Acknowledging that the relationship between industry and the Universities can be better, the Vice President pledged the support of the Federal Government to universities especially in enhancing their capacity for research and innovation.
He said: “Government is prepared but the university needs to do more by being proactive in the links with industry. Industry, as you know, is interested in commerce. If it will make profit and money, the industry is interested. I think that a lot of the innovations we are seeing are certainly profitable and can be lucrative. But where the government can come in is where there are needs for additional support to make the research easier or cheaper for the public to access.
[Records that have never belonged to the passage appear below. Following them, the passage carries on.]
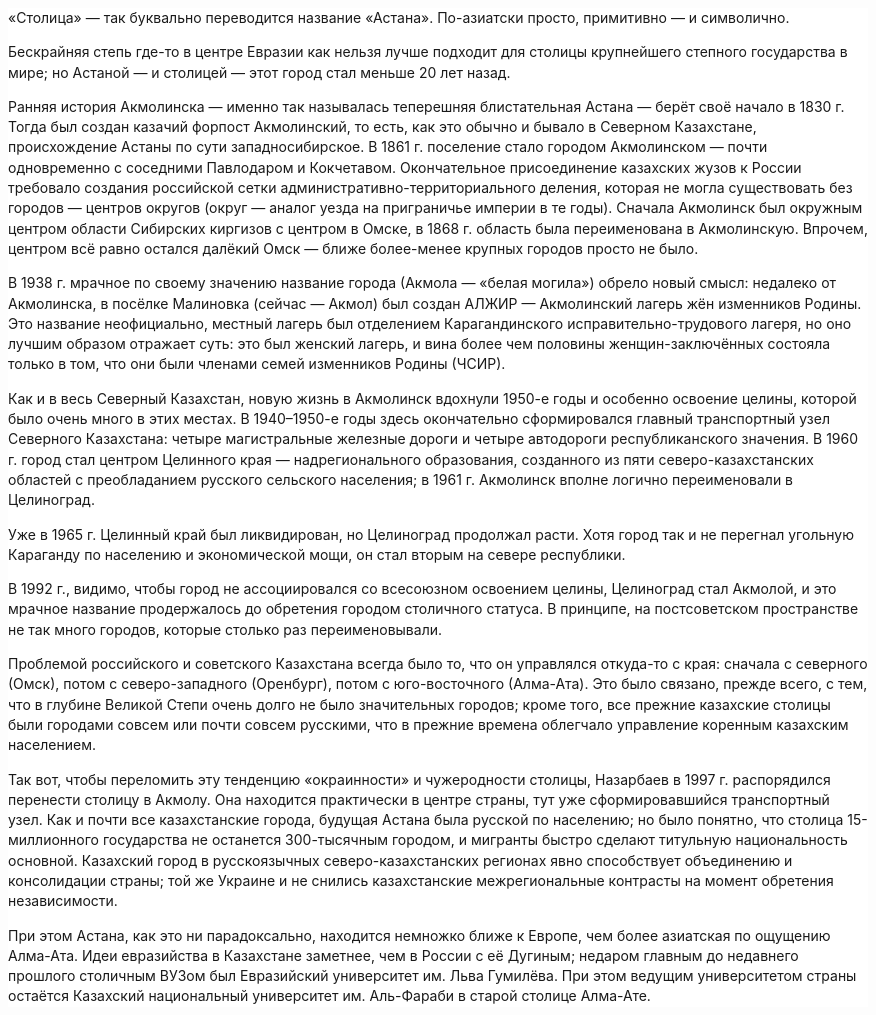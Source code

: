 «Столица» — так буквально переводится название «Астана». По-азиатски просто, примитивно — и символично.

Бескрайняя степь где-то в центре Евразии как нельзя лучше подходит для столицы крупнейшего степного государства в мире; но Астаной — и столицей — этот город стал меньше 20 лет назад.

Ранняя история Акмолинска — именно так называлась теперешняя блистательная Астана — берёт своё начало в 1830 г. Тогда был создан казачий форпост Акмолинский, то есть, как это обычно и бывало в Северном Казахстане, происхождение Астаны по сути западносибирское. В 1861 г. поселение стало городом Акмолинском — почти одновременно с соседними Павлодаром и Кокчетавом. Окончательное присоединение казахских жузов к России требовало создания российской сетки административно-территориального деления, которая не могла существовать без городов — центров округов (округ — аналог уезда на приграничье империи в те годы). Сначала Акмолинск был окружным центром области Сибирских киргизов с центром в Омске, в 1868 г. область была переименована в Акмолинскую. Впрочем, центром всё равно остался далёкий Омск — ближе более-менее крупных городов просто не было.

В 1938 г. мрачное по своему значению название города (Акмола — «белая могила») обрело новый смысл: недалеко от Акмолинска, в посёлке Малиновка (сейчас — Акмол) был создан АЛЖИР — Акмолинский лагерь жён изменников Родины. Это название неофициально, местный лагерь был отделением Карагандинского исправительно-трудового лагеря, но оно лучшим образом отражает суть: это был женский лагерь, и вина более чем половины женщин-заключённых состояла только в том, что они были членами семей изменников Родины (ЧСИР).  


Как и в весь Северный Казахстан, новую жизнь в Акмолинск вдохнули 1950-е годы и особенно освоение целины, которой было очень много в этих местах. В 1940–1950-е годы здесь окончательно сформировался главный транспортный узел Северного Казахстана: четыре магистральные железные дороги и четыре автодороги республиканского значения. В 1960 г. город стал центром Целинного края — надрегионального образования, созданного из пяти северо-казахстанских областей с преобладанием русского сельского населения; в 1961 г. Акмолинск вполне логично переименовали в Целиноград.

Уже в 1965 г. Целинный край был ликвидирован, но Целиноград продолжал расти. Хотя город так и не перегнал угольную Караганду по населению и экономической мощи, он стал вторым на севере республики.

В 1992 г., видимо, чтобы город не ассоциировался со всесоюзном освоением целины, Целиноград стал Акмолой, и это мрачное название продержалось до обретения городом столичного статуса. В принципе, на постсоветском пространстве не так много городов, которые столько раз переименовывали.

Проблемой российского и советского Казахстана всегда было то, что он управлялся откуда-то с края: сначала с северного (Омск), потом с северо-западного (Оренбург), потом с юго-восточного (Алма-Ата). Это было связано, прежде всего, с тем, что в глубине Великой Степи очень долго не было значительных городов; кроме того, все прежние казахские столицы были городами совсем или почти совсем русскими, что в прежние времена облегчало управление коренным казахским населением.

Так вот, чтобы переломить эту тенденцию «окраинности» и чужеродности столицы, Назарбаев в 1997 г. распорядился перенести столицу в Акмолу. Она находится практически в центре страны, тут уже сформировавшийся транспортный узел. Как и почти все казахстанские города, будущая Астана была русской по населению; но было понятно, что столица 15-миллионного государства не останется 300-тысячным городом, и мигранты быстро сделают титульную национальность основной. Казахский город в русскоязычных северо-казахстанских регионах явно способствует объединению и консолидации страны; той же Украине и не снились казахстанские межрегиональные контрасты на момент обретения независимости.

При этом Астана, как это ни парадоксально, находится немножко ближе к Европе, чем более азиатская по ощущению Алма-Ата. Идеи евразийства в Казахстане заметнее, чем в России с её Дугиным; недаром главным до недавнего прошлого столичным ВУЗом был Евразийский университет им. Льва Гумилёва. При этом ведущим университетом страны остаётся Казахский национальный университет им. Аль-Фараби в старой столице Алма-Ате.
So, I certainly look forward to the cooperation between the Federal Government and the University of Nigeria.”
Interacting with Nigerian Students drawn from both the University and the campus secondary school in the South-Eastern part of the country at the event, Prof. Osinbajo spoke about specific innovation project especially among young people across the country.
“We started the Students Innovation Challenge for all universities in Nigeria. We came as far as the University of Nigeria, Nsukka. There is a hub called the Genesis Hub where the competition took place for the South East. Three winners emerged from the University of Nsukka. And each of them got N1 million, and there were 25 of them that emerged winners at the competition. The Innovation Challenge is our commitment. We are committed to ensuring that innovation is done on a continuous basis,” the Vice President stated.
Earlier in his remark, the Vice-Chancellor of the University of Nigeria Nsukka, Prof. Charles Igwe, said the university has, over the years, prioritized the deployment of technology in achieving Sustainable Development Goals (SDGs).
Other participants at the conference include former Governor of Anambra State, Mr Peter Obi; Catholic Bishop of Awka Diocese, the Most Rev. Paulinus Eze Okafor, among others.